Tuesday, December 11, 2012

Vegan Kheema!

In my last post I said I would be back with a picture of my textured soy protein creation.  Feast your eyes on this Indian yumminess:


That's a bed of cooked millet, topped with Mock Kheema adapted from The Indian Slow Cooker, and surrounded by Punjabi-Style Cabbage from Vegan Indian Cooking.  Anupy Singla, I love you.
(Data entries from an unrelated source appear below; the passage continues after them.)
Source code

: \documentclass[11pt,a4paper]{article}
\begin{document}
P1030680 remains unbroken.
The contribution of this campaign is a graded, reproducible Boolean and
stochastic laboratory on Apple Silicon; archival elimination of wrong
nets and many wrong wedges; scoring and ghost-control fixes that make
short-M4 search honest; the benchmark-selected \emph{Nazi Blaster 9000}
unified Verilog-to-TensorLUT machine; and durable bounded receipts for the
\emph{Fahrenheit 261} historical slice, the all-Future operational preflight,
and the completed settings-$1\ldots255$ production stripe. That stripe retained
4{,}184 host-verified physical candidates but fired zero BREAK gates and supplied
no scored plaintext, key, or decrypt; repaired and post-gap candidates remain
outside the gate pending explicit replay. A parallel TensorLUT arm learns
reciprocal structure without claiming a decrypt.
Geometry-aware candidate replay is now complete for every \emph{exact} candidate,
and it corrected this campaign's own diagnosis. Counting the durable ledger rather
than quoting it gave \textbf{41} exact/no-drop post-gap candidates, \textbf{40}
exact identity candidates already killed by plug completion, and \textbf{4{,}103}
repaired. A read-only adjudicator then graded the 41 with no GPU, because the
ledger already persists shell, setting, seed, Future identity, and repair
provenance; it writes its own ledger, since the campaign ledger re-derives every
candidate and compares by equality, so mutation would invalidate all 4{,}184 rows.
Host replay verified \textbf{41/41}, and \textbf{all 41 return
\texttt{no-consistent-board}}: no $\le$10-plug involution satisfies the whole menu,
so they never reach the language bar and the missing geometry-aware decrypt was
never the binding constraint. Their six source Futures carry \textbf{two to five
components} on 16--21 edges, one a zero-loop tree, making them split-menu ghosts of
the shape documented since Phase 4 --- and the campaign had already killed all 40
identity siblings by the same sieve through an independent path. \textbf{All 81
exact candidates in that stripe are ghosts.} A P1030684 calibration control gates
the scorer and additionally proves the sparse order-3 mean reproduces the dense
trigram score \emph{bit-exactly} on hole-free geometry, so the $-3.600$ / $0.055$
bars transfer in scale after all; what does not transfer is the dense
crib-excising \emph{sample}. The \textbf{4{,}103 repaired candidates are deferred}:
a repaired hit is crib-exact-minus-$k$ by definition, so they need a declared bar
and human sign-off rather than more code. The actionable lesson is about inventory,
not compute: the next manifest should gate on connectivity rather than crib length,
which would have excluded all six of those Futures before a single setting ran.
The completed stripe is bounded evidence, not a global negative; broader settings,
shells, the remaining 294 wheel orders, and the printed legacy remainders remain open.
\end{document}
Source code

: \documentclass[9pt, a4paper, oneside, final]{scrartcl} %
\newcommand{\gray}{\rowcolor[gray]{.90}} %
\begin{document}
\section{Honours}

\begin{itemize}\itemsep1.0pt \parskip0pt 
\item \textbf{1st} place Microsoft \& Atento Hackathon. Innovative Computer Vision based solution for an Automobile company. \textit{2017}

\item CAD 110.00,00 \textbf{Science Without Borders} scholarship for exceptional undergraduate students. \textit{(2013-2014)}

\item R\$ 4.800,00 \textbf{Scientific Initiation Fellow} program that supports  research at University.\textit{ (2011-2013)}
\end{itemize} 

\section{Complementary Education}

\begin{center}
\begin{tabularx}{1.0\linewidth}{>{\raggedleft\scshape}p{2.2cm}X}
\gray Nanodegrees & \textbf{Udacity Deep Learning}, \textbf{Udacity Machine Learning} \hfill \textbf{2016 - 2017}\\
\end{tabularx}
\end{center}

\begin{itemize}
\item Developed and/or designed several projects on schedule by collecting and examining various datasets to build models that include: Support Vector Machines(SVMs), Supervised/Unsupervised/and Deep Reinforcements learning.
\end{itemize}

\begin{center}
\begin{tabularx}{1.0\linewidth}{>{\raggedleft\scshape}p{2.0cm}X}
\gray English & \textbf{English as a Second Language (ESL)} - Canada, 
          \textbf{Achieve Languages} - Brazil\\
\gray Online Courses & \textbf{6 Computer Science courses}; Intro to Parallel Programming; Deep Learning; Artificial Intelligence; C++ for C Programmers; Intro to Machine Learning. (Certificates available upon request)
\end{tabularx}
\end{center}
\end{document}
I've talked about The Indian Slow Cooker before.  It's not a vegetarian book, but most of the recipes are vegan.  I love, love, love this book because the recipes produce huge quantities of yummy Indian food with very little effort.  The other recipes I've made have all been bean dishes, which I have especially liked because unlike traditionally prepared Indian legume dishes, they do not call for any ghee or oil.

The kheema recipe is different.  Traditional kheema is made with lamb, and apparently it's supposed to be greasy, so there is a full half cup of oil in it.  I never cook with anywhere close to that much oil, but I wanted my first try of the recipe to be at least semi-authentic, so I didn't cut back.  The recipe is so big, and the serving size is so tiny, that I figured out there is only about a teaspoon of oil in each serving.  I've never eaten kheema before, so I don't know how authentic this version is, but I do know it's delicious.

Anupy's recipe calls for packaged "meatless grounds" like the Boca crumbles, but I thought since so many spices were going into the recipe I could use plain textured soy protein.  I figured out that 8 oz of dry TSP, reconstituted, is about the equivalent of four bags of frozen crumbles, which is what the recipe calls for.  Here it is as I adapted it:

8 oz dry textured soy protein crumbles (about 5 cups), reconstituted with an equal volume of boiling water
1/2 cup extra virgin olive oil
1 red onion, peeled and chopped
1 4-inch piece of ginger, finely chopped in the food processor
10 cloves garlic, peeled and finely chopped in the food processor with the ginger
1 6-oz can tomato paste, mixed with 2 cups boiling water until smooth
4 green cardamom pods, lightly crushed
6 bay leaves
1/4 cup ground cumin
1/4 cup ground coriander
1/2 tsp cayenne
2 T smoked paprika (or regular paprika, if you don't have smoked)
1 T salt
2 tsp turmeric
2 tsp garam masala
2 cups frozen peas

Put everything except the peas into a 6 quart slow cooker and mix well.  Cook on high for 3 hours.  Add the peas and cook for another 10 minutes or so.

The result is rich and spicy (but not too hot) and wonderful.  I figured out that a serving is 1/3 cup -- that contains the same amount of protein as a cup of cooked beans, about 14 grams. This recipe makes a lot.  I may end up having to freeze some.

Here's what it looks like close up:

  
My girlfriend thought the texture was scarily similar to ground beef.  I don't actually remember what ground beef is like, so to me it is just yummy.  Put it on top of a bed of cooked grain and mix it in.  Om nom nom.

I think next time I will cut back on the oil somewhat -- although my girlfriend begged me not to cut back too much.  I might try 1/3 cup, certainly no less than 1/4 cup.

How do you say "bon appetit" in Hindi?